Friday High Five – the top stories in the North West this week

You can feel the turbulence everywhere right now.

As wars continue to rage around the globe, this country seems rudderless and restless.

Our news this week covers all manner of corporate chaos.

It was barely a year ago that St Helens Chamber was on the first King’s Award list, a regular acknowledgement of their status as one of the best Chambers in the country. 

This week they called in the administrators, and as Neil Hodgson’s excellent story explains, the award-winning membership and training organisation was hit by a ‘perfect storm’ of government cuts, Brexit, and the day to day difficulties of making a turn.
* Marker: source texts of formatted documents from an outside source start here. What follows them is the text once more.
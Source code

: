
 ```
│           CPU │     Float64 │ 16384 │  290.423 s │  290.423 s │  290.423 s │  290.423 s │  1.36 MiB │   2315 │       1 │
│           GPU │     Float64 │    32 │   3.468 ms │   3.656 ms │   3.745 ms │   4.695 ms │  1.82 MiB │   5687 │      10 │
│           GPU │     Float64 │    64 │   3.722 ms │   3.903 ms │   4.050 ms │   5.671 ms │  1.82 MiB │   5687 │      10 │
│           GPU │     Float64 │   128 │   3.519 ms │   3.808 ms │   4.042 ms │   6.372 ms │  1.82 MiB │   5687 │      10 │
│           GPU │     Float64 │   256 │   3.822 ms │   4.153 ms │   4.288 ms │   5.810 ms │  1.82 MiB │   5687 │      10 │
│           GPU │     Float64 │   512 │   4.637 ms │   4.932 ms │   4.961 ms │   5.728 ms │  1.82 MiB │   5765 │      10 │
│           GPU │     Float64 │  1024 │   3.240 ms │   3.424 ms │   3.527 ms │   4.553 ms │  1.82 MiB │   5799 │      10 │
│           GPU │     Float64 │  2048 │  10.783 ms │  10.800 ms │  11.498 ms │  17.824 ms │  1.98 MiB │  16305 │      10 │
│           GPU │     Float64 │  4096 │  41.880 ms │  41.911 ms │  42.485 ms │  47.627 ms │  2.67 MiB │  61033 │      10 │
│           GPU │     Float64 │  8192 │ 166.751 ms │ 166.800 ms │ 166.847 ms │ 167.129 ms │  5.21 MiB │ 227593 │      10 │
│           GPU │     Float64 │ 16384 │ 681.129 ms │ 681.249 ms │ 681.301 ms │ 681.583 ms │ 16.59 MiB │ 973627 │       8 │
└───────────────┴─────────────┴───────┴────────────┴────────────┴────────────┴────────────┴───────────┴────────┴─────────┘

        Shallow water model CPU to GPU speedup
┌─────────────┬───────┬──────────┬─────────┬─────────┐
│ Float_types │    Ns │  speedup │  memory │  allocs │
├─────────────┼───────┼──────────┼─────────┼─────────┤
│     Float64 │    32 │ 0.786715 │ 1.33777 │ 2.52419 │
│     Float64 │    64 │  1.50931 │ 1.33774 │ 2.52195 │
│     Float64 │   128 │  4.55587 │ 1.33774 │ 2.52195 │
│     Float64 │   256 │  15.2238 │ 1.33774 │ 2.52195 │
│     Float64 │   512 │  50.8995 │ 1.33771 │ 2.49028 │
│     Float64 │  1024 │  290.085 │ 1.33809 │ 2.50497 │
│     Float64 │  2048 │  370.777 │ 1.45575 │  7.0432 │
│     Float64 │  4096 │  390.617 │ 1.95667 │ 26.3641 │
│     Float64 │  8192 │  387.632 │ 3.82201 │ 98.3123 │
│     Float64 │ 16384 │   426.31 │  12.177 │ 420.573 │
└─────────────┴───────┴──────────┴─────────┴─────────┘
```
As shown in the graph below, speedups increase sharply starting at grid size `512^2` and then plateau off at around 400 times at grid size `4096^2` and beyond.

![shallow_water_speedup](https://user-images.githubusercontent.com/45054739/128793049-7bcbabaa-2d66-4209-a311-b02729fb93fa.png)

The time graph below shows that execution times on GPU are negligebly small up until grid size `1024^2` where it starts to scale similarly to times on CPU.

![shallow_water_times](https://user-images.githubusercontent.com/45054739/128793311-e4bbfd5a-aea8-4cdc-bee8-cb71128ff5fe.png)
Chill winds are blowing through Manchester United too, as Sir Jim Ratcliffe calls upon his trusted consultants at Interpath to scrutinise every payment, contract and cost across the business, putting almost a fifth of the 1110 jobs at the club at risk. 

In some ways you have to respect the brass neck of Ratcliffe. He supported Brexit, but moved offshore to Monaco and Switzerland. He’s bought one of the biggest sporting brands on the planet, and he’s talking about tapping up the government to get funding to build a new stadium.

Miserable as that news is, yet again it is the enterprise and courage of our region’s business leaders that give us cause for optimism.

Advanced Medical Solutions, the Winsford-based tissue-healing technology group made good numbers and added two more European acquisitions to the group.

While Liverpool-based chemical distribution company, Meade-King Robinson, completed a management buyout (MBO) with £16m of support from HSBC UK. 

For our part, this week we’ve launched our new Rainmakers platform on Substack, where we’re taking a deeper dive into unchartered waters. 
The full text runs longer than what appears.